My counsel would be for you both (wife and you) to sit down and work out what you want to achieve and then seek the advice of a good accountant and broker and make these people part of your ‘team’. Spend some time now setting things up correctly to maximise your capacity while at the same time ensuring the structure you employ to own properties is consistent with your plans.
Having good people working with you will minimise the likelhood of you defaulting. Sound research will also maximise your likelihood of enjoying success.
Above all you need to remember to start slowly and get used to owning an investment property and then when the time is right coonsider another, and another and so on. There is no need to ‘rush things’ – make haste slowly.
Changing the status, and informing the bank, of the property from owner occupied to investment as per your wife’s property won’t affect repayment rates. That thought is a ‘hangover’ from the ‘old days’ when banks charged different interest rates for owner occupier and investment loans.
As Tasman indicated the ATO expects property to be rented at market rates for full deductibility to be maintained. A letter from the local Property Manager is usually sufficient to establish the going rent for the property and ensure you fully comply with ATO requirements.
Derek
[email protected]Property Investment Support Available. Ongoing and never stopping. PM welcome.
Hi Ritchied,
To put it simply, any loans you have against your owner occupied home (i.e. $250K current debt, extending up to any redrawn amount) are secured by your current home PPOR. So if you default and default the bank can sell that home, your PPOR.
The loan you take out for the IP which will likely be 80% of the value of the IP, will be secured by the bank by the IP. So defaulting on that loan will not affect your own home. The exposure you have taken against the collateral of your owner occupied home is limited to however much you use from your redraw.
I probably digress too far… but basically if you don’t cross collatorize (which some banks may try to get you to do) your risk on the Owner Occupied home is limited to that loan you have now – whatever balance it may be. You really should not have to cross collatorize (offer both titles ie owner occupied AND investment as security).
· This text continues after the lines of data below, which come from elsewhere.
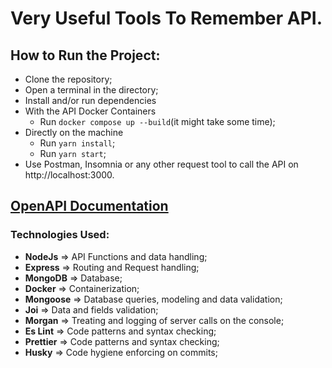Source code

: # Very Useful Tools To Remember API.

## How to Run the Project:
- Clone the repository;
- Open a terminal in the directory;
- Install and/or run dependencies
- With the API Docker Containers
	- Run ```docker compose up --build```(it might take some time);
- Directly on the machine
	- Run ```yarn install```;
	- Run ```yarn start```;
- Use Postman, Insomnia or any other request tool to call the API on http://localhost:3000.

## [OpenAPI Documentation](https://app.swaggerhub.com/apis-docs/Iah-Uch/VUTTR/1.0.1#/)

### Technologies Used:

- **NodeJs** => API Functions and data handling;
- **Express** => Routing and Request handling;
- **MongoDB** => Database;
- **Docker** => Containerization;
- **Mongoose** => Database queries, modeling and data validation;
- **Joi** => Data and fields validation;
- **Morgan** => Treating and logging of server calls on the console;
- **Es Lint** => Code patterns and syntax checking;
- **Prettier** => Code patterns and syntax checking;
- **Husky** => Code hygiene enforcing on commits; 
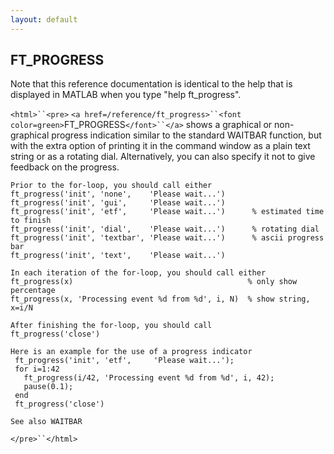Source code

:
 ```yaml
---
layout: default
---
```


##  FT_PROGRESS

Note that this reference documentation is identical to the help that is displayed in MATLAB when you type "help ft_progress".

`<html>``<pre>`
    `<a href=/reference/ft_progress>``<font color=green>`FT_PROGRESS`</font>``</a>` shows a graphical or non-graphical progress indication similar to the
    standard WAITBAR function, but with the extra option of printing it in the command
    window as a plain text string or as a rotating dial. Alternatively, you can also
    specify it not to give feedback on the progress.
 
    Prior to the for-loop, you should call either
    ft_progress('init', 'none',    'Please wait...')
    ft_progress('init', 'gui',     'Please wait...')
    ft_progress('init', 'etf',     'Please wait...')      % estimated time to finish
    ft_progress('init', 'dial',    'Please wait...')      % rotating dial
    ft_progress('init', 'textbar', 'Please wait...')      % ascii progress bar
    ft_progress('init', 'text',    'Please wait...')
 
    In each iteration of the for-loop, you should call either
    ft_progress(x)                                       % only show percentage
    ft_progress(x, 'Processing event %d from %d', i, N)  % show string, x=i/N
 
    After finishing the for-loop, you should call
    ft_progress('close')
 
    Here is an example for the use of a progress indicator
     ft_progress('init', 'etf',     'Please wait...');
     for i=1:42
       ft_progress(i/42, 'Processing event %d from %d', i, 42);
       pause(0.1);
     end
     ft_progress('close')
 
    See also WAITBAR
`</pre>``</html>`

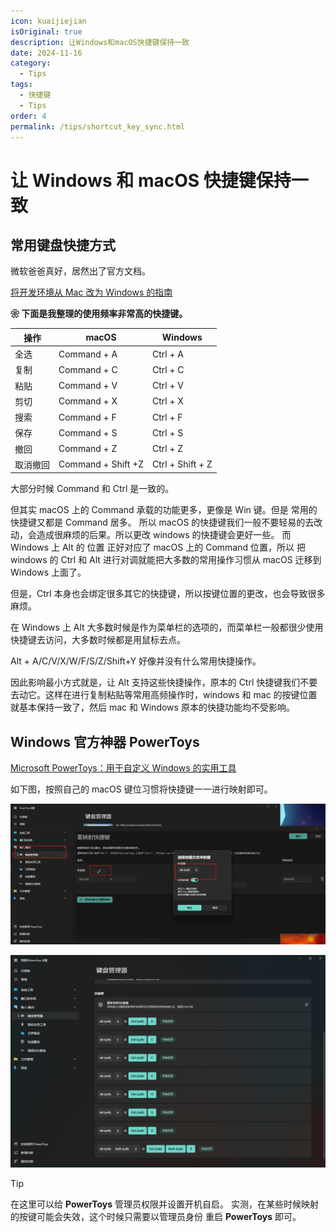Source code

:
 ```yaml
---
icon: kuaijiejian
isOriginal: true
description: 让Windows和macOS快捷键保持一致
date: 2024-11-16
category:
  - Tips
tags:
  - 快捷键
  - Tips
order: 4
permalink: /tips/shortcut_key_sync.html
---
```


# 让 Windows 和 macOS 快捷键保持一致

## 常用键盘快捷方式

微软爸爸真好，居然出了官方文档。

[将开发环境从 Mac 改为 Windows 的指南](https://learn.microsoft.com/zh-cn/windows/dev-environment/mac-to-windows)

**❀ 下面是我整理的使用频率非常高的快捷键。**

| 操作     | macOS              | Windows          |
| -------- | ------------------ | ---------------- |
| 全选     | Command + A        | Ctrl + A         |
| 复制     | Command + C        | Ctrl + C         |
| 粘贴     | Command + V        | Ctrl + V         |
| 剪切     | Command + X        | Ctrl + X         |
| 搜索     | Command + F        | Ctrl + F         |
| 保存     | Command + S        | Ctrl + S         |
| 撤回     | Command + Z        | Ctrl + Z         |
| 取消撤回 | Command + Shift +Z | Ctrl + Shift + Z |

大部分时候 Command 和 Ctrl 是一致的。

但其实 macOS 上的 Command 承载的功能更多，更像是 Win 键。但是 常用的快捷键又都是 Command 居多。
所以 macOS 的快捷键我们一般不要轻易的去改动，会造成很麻烦的后果。所以更改 windows 的快捷键会更好一些。
而 Windows 上 Alt 的 位置 正好对应了 macOS 上的 Command 位置，所以 把 windows 的 Ctrl 和 Alt 进行对调就能把大多数的常用操作习惯从 macOS 迁移到 Windows 上面了。

但是，Ctrl 本身也会绑定很多其它的快捷键，所以按键位置的更改，也会导致很多麻烦。

在 Windows 上 Alt 大多数时候是作为菜单栏的选项的，而菜单栏一般都很少使用快捷键去访问，大多数时候都是用鼠标去点。

Alt + A/C/V/X/W/F/S/Z/Shift+Y 好像并没有什么常用快捷操作。

因此影响最小方式就是，让 Alt 支持这些快捷操作，原本的 Ctrl 快捷键我们不要去动它。这样在进行复制粘贴等常用高频操作时，windows 和 mac 的按键位置就基本保持一致了，然后 mac 和 Windows 原本的快捷功能均不受影响。

## Windows 官方神器 PowerToys

[Microsoft PowerToys：用于自定义 Windows 的实用工具](https://learn.microsoft.com/zh-cn/windows/powertoys/)

如下图，按照自己的 macOS 键位习惯将快捷键一一进行映射即可。

![这里一定要勾选 **允许组合键**](image/PowerToys修改快捷键的方式.png)

![PowerToys快捷键映射展示](image/PowerToys快捷键映射.png)

> [!tip]
> 在这里可以给 **PowerToys** 管理员权限并设置开机自启。
> 实测，在某些时候映射的按键可能会失效，这个时候只需要以管理员身份 重启 **PowerToys** 即可。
You should be able to split your current loan into two seperate accounts, one for your investments so that your accountant can trace which funds are for what purpose easily.
I hope I am clear?
Liz Wilson
Mortgage Lender
Rob,
If the ATO deem that you renting on a non-commercial basis (renting to relatives at a low rental would be a prime example) then yes you can only claim expenses up to rental income. Makes sense really, you can hardly expect to give free rental accommodation, and then expect to claim an IP business rental loss, as you are not operating on a business basis.However if you were renting on a commercial basis (through a real estate property manager would help establish that it was a commercial venture) and the vacancy rate was very high due to market conditions, the resulting high losses would be claimable.